We will use a `Matrix a m n` to represent a *single cluster* of `m` points
each of which has `n` dimensions. We will transpose the matrix to make it
easy to *sum* and *average* the points along *each* dimension, in order to
compute the *center* of the cluster.

As you can work out from the above, the code for `transpose` is quite
straightforward: each *output row* is simply the list of `head`s of
the *input rows*:

\begin{code}
transpose       :: Int -> Int -> [[a]] -> [[a]]

transpose 0 _ _ = []

transpose c r ((col00 : col01s) : row1s)
  = row0' : row1s'
    where
      row0'  = col00  : [ col0  | (col0 : _)  <- row1s ]
      rest   = col01s : [ col1s | (_ : col1s) <- row1s ]
      row1s' = transpose (c-1) r rest
\end{code}

LiquidHaskell verifies that

\begin{code}
{-@ transpose :: c:Int -> r:PosInt -> Matrix a r c -> Matrix a c r @-}
\end{code}

Try to work it out for yourself on pencil and paper.

If you like you can get a hint by seeing how LiquidHaskell figures it out.
Lets work *backwards*.

\begin{code} LiquidHaskell verifies the output type by inferring that
row0'        :: (List a r)
row1s'       :: List (List a r) (c - 1) -- i.e. Matrix a (c - 1) r
\end{code}

\begin{code} and so, by simply using the *measure-refined* type for `:`
(:)          :: x:a -> xs:[a] -> { v : [a] | (len v) = 1 + (len xs) }
\end{code}

\begin{code} LiquidHaskell deduces that
row0 : rows' :: List (List a r) c
\end{code}

\begin{code} That is,
row0 : rows' :: Matrix a c r
\end{code}

Excellent! Now, lets work backwards. How does it infer the types of `row0'` and `row1s'`?

The first case is easy: `row0'` is just the list of *heads* of each row, hence a `List a r`.
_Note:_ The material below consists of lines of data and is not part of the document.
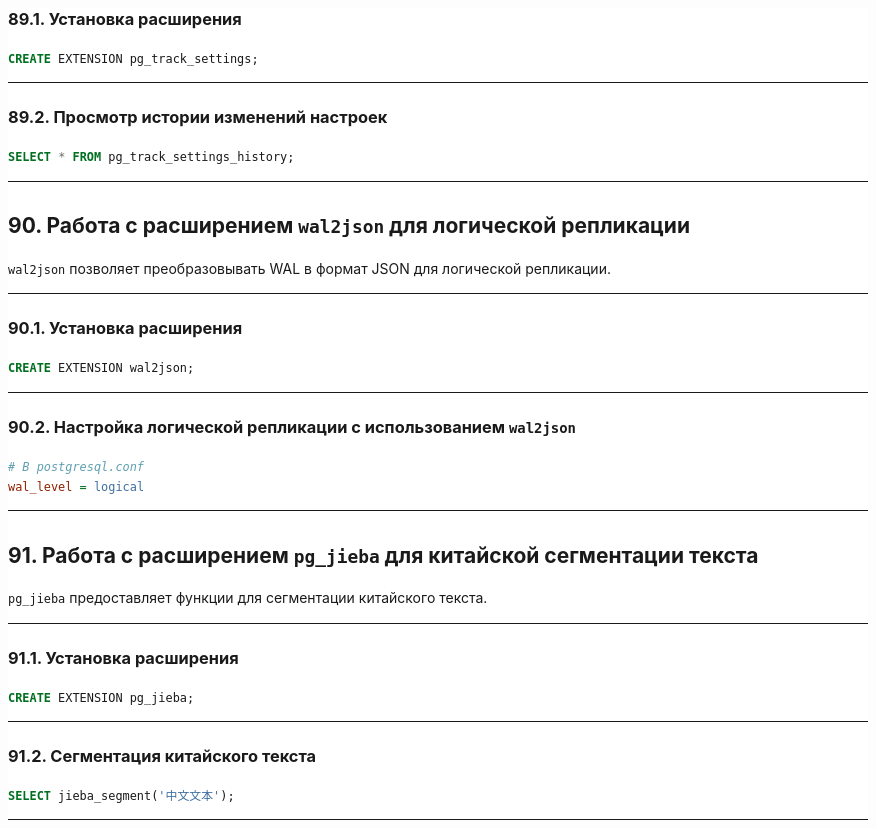
### **89.1. Установка расширения**
```sql
CREATE EXTENSION pg_track_settings;
```

---

### **89.2. Просмотр истории изменений настроек**
```sql
SELECT * FROM pg_track_settings_history;
```

---

## **90. Работа с расширением `wal2json` для логической репликации**

`wal2json` позволяет преобразовывать WAL в формат JSON для логической репликации.

---

### **90.1. Установка расширения**
```sql
CREATE EXTENSION wal2json;
```

---

### **90.2. Настройка логической репликации с использованием `wal2json`**
```ini
# В postgresql.conf
wal_level = logical
```

---

## **91. Работа с расширением `pg_jieba` для китайской сегментации текста**

`pg_jieba` предоставляет функции для сегментации китайского текста.

---

### **91.1. Установка расширения**
```sql
CREATE EXTENSION pg_jieba;
```

---

### **91.2. Сегментация китайского текста**
```sql
SELECT jieba_segment('中文文本');
```

---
\begin{code} Now, lets look at `row1s'`. Notice that `row1s` is the matrix of all *except* the first row of the input Matrix, and so
row1s        :: Matrix a (r-1) c
\end{code}

\begin{code} and so, as
col01s       :: List a (c-1)
col1s        :: List a (c-1)
\end{code}

\begin{code} LiquidHaskell deduces that since `rest` is the concatenation of `r-1` tails from `row1s`
rest         = col01s : [ col1s | (_ : col1s) <- row1s ]
\end{code}

\begin{code} the type of `rest` is
rest         :: List (List a (c - 1)) r
\end{code}

\begin{code} which is just
rest         :: Matrix a r (c-1)
\end{code}

Now, LiquidHaskell deduces `row1s' :: Matrix a (c-1) r` by inductively
plugging in the output type of the recursive call, thereby checking the
function's signature.


*Whew!* That was a fair bit of work, wasn't it!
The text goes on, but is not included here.